Top of PROVIDED RECORDS
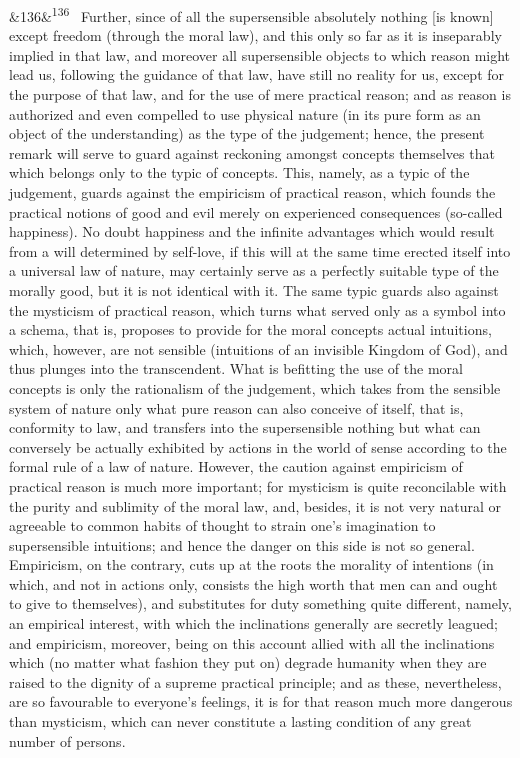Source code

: \documentclass[12pt]{article}
\newcommand{\para}[1][]{\par\noindent\ifx&#1&\else\textsuperscript{\footnotesize #1}~\fi}
\begin{document}
\para[136] Further, since of all the supersensible absolutely nothing [is known] except freedom (through the moral law), and this only so far as it is inseparably implied in that law, and moreover all supersensible objects to which reason might lead us, following the guidance of that law, have still no reality for us, except for the purpose of that law, and for the use of mere practical reason; and as reason is authorized and even compelled to use physical nature (in its pure form as an object of the understanding) as the type of the judgement; hence, the present remark will serve to guard against reckoning amongst concepts themselves that which belongs only to the typic of concepts. This, namely, as a typic of the judgement, guards against the empiricism of practical reason, which founds the practical notions of good and evil merely on experienced consequences (so-called happiness). No doubt happiness and the infinite advantages which would result from a will determined by self-love, if this will at the same time erected itself into a universal law of nature, may certainly serve as a perfectly suitable type of the morally good, but it is not identical with it. The same typic guards also against the mysticism of practical reason, which turns what served only as a symbol into a schema, that is, proposes to provide for the moral concepts actual intuitions, which, however, are not sensible (intuitions of an invisible Kingdom of God), and thus plunges into the transcendent. What is befitting the use of the moral concepts is only the rationalism of the judgement, which takes from the sensible system of nature only what pure reason can also conceive of itself, that is, conformity to law, and transfers into the supersensible nothing but what can conversely be actually exhibited by actions in the world of sense according to the formal rule of a law of nature. However, the caution against empiricism of practical reason is much more important; for mysticism is quite reconcilable with the purity and sublimity of the moral law, and, besides, it is not very natural or agreeable to common habits of thought to strain one's imagination to supersensible intuitions; and hence the danger on this side is not so general. Empiricism, on the contrary, cuts up at the roots the morality of intentions (in which, and not in actions only, consists the high worth that men can and ought to give to themselves), and substitutes for duty something quite different, namely, an empirical interest, with which the inclinations generally are secretly leagued; and empiricism, moreover, being on this account allied with all the inclinations which (no matter what fashion they put on) degrade humanity when they are raised to the dignity of a supreme practical principle; and as these, nevertheless, are so favourable to everyone's feelings, it is for that reason much more dangerous than mysticism, which can never constitute a lasting condition of any great number of persons.
\end{document}
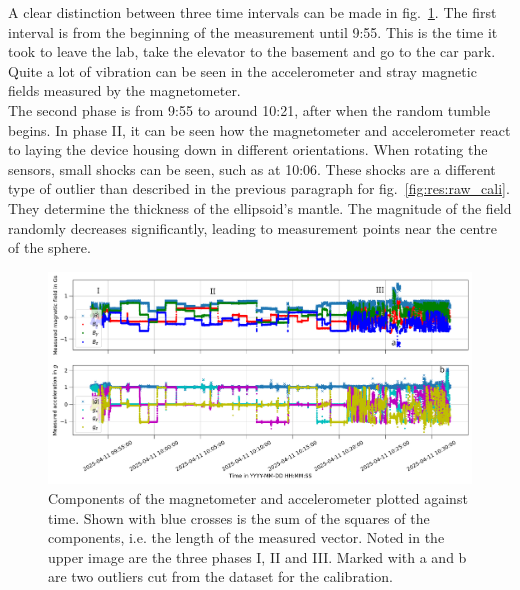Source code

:A clear distinction between three time intervals can be made in fig.~\ref{fig:res:raw_cali_vectors}. The first interval is from the beginning of the measurement until 9:55. This is the time it took to leave the lab, take the elevator to the basement and go to the car park. Quite a lot of vibration can be seen in the accelerometer and stray magnetic fields measured by the magnetometer.\\
The second phase is from 9:55 to around 10:21, after when the random tumble begins. In phase II, it can be seen how the magnetometer and accelerometer react to laying the device housing down in different orientations. When rotating the sensors, small shocks can be seen, such as at 10:06. These shocks are a different type of outlier than described in the previous paragraph for fig.~\ref{fig:res:raw_cali}. They determine the thickness of the ellipsoid's mantle. The magnitude of the field randomly decreases significantly, leading to measurement points near the centre of the sphere.

\begin{figure}[H]
    \centering
    \includegraphics[width=\linewidth]{images/04_calibration/raw_vectors-2025-04-11.png}
    \caption[Components of the magnetometer and accelerometer plotted against time.]{Components of the magnetometer and accelerometer plotted against time. Shown with blue crosses is the sum of the squares of the components, i.e. the length of the measured vector. Noted in the upper image are the three phases I, II and III. Marked with a and b are two outliers cut from the dataset for the calibration.}
    \label{fig:res:raw_cali_vectors}
\end{figure}

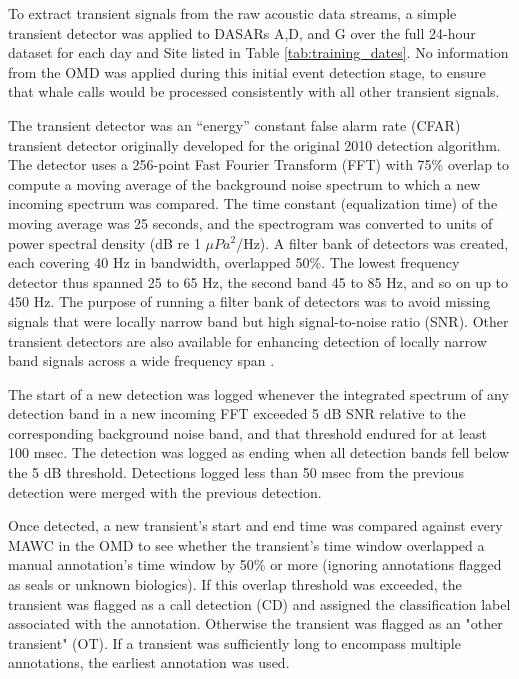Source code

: \documentclass[preprint,NumberedRefs]{JASAnew}
\begin{document}
To extract transient signals from the raw acoustic data streams, a simple transient detector was applied to DASARs A,D, and G over the full 24-hour dataset for each day and Site listed in Table \ref{tab:training_dates}.  No information from the OMD was applied during this initial event detection stage, to ensure that whale calls would be processed consistently with all other transient signals.

The transient detector was an “energy” constant false alarm rate (CFAR) transient detector originally developed for the original 2010 detection algorithm\cite{thode2012automated}.  The detector uses a 256-point Fast Fourier Transform (FFT) with 75\% overlap to compute a moving average of the background noise spectrum to which a new incoming spectrum was compared.  The time constant (equalization time) of the moving average was 25 seconds, and the spectrogram was converted to units of power spectral density (dB re 1 $\mu Pa^2$/Hz).   A filter bank of detectors was created, each covering 40 Hz in bandwidth, overlapped 50\%.  The lowest frequency detector thus spanned 25 to 65 Hz, the second band 45 to 85 Hz, and so on up to 450 Hz. The purpose of running a filter bank of detectors was to avoid missing signals that were locally narrow band but high signal-to-noise ratio (SNR).  Other transient detectors are also available for enhancing detection of locally narrow band signals across a wide frequency span \cite{wang2001all, helble2012generalized}.

The start of a new detection was logged whenever the integrated spectrum of any detection band in a new incoming FFT exceeded 5 dB SNR relative to the corresponding background noise band, and that threshold endured for at least 100 msec.  The detection was logged as ending when all detection bands fell below the 5 dB threshold.  Detections logged less than 50 msec from the previous detection were merged with the previous detection.  

Once detected, a new transient's start and end time was compared against every MAWC in the OMD to see whether the transient's time window overlapped a manual annotation's time window by 50\% or more (ignoring annotations flagged as seals or unknown biologics).  If this overlap threshold was exceeded, the transient was flagged as a call detection (CD) and assigned the classification label associated with the annotation.  Otherwise the transient was flagged as an "other transient" (OT).  If a transient was sufficiently long to encompass multiple annotations, the earliest annotation was used.
\end{document}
Bottom of PROVIDED RECORDS
## WORK INSTRUCTION
From the entries above, show each line that includes the string "documentclass".

## SOLUTION
: \documentclass[12pt]{article}
: \documentclass[preprint,NumberedRefs]{JASAnew}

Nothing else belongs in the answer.